狩猟採集文化にも、生産活動が全くなかったわけではないだろう。狩猟活動の道具や調理器具を作るという行為も生産であると言えなくもない。しかし、狩りのために槍をこしらえるという行為と、何かを栽培し収穫するという行為の間には決定的な違いがある。農耕は必要に応じて工夫するという類の生産活動ではない。ある土地を耕し、肥料を加え、種を蒔き、手入れをして育て、やがて「種以上のもの」を収穫する。ここには、投資と利潤の回収という、その後発達したあらゆる産業のコンセプトがある。

所有の概念から生産という活動の哲学まで、実に農耕という生活形態には現在の資本主義の本質的な考え方が内包されているのである。つまり、農耕が始まった時点において、人類は現在の社会に向かって道を過たずに歩む方向を定めたと言っていい。農耕は既に「生活のひとつの形」であることを越えた、主義としての社会形態ですらあるのだ。

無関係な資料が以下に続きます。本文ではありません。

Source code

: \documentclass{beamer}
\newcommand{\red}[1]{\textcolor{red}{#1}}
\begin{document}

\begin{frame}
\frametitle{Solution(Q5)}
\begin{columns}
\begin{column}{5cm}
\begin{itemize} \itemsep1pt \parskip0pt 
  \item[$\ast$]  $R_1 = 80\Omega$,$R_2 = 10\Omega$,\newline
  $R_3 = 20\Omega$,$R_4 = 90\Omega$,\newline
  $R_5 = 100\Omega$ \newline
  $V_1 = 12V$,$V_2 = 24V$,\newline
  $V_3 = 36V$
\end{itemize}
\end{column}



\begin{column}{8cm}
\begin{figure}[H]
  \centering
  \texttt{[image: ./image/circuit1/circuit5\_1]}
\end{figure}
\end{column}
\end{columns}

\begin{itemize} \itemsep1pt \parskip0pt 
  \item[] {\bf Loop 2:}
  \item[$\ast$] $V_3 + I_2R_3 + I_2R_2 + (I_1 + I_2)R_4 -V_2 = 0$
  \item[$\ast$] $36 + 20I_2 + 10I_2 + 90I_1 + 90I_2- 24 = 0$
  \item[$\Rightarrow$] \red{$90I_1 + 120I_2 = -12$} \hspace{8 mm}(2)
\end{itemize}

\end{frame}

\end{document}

聖書の創世記にある、カインとアベルの挿話は、この点において暗示に富んだものである。神は農産物を捧げたカインを顧みられず、狩猟の獲物を捧げたアベルに慈しみを持たれた、とある。ここから「神は農耕に憂鬱である」という哲学を読むことができる。まさに創世記は農耕の発生が人類の滅亡への大きな第一歩であることを告げんとするかのようだ。その後、カインはアベルを殺害し、エデンの東へ追放される。イスラエルが未だ遊牧民であった頃の、様々な農耕民族や狩猟民族との不幸な接触がこのような視点を与えたのだろうか。

農耕の民が狩猟の民を殺害し、楽園から追放されるという筋は象徴的である。これは、農耕の持つもうひとつの特性を示唆するものだ。それが「農耕は殺戮する」というものである。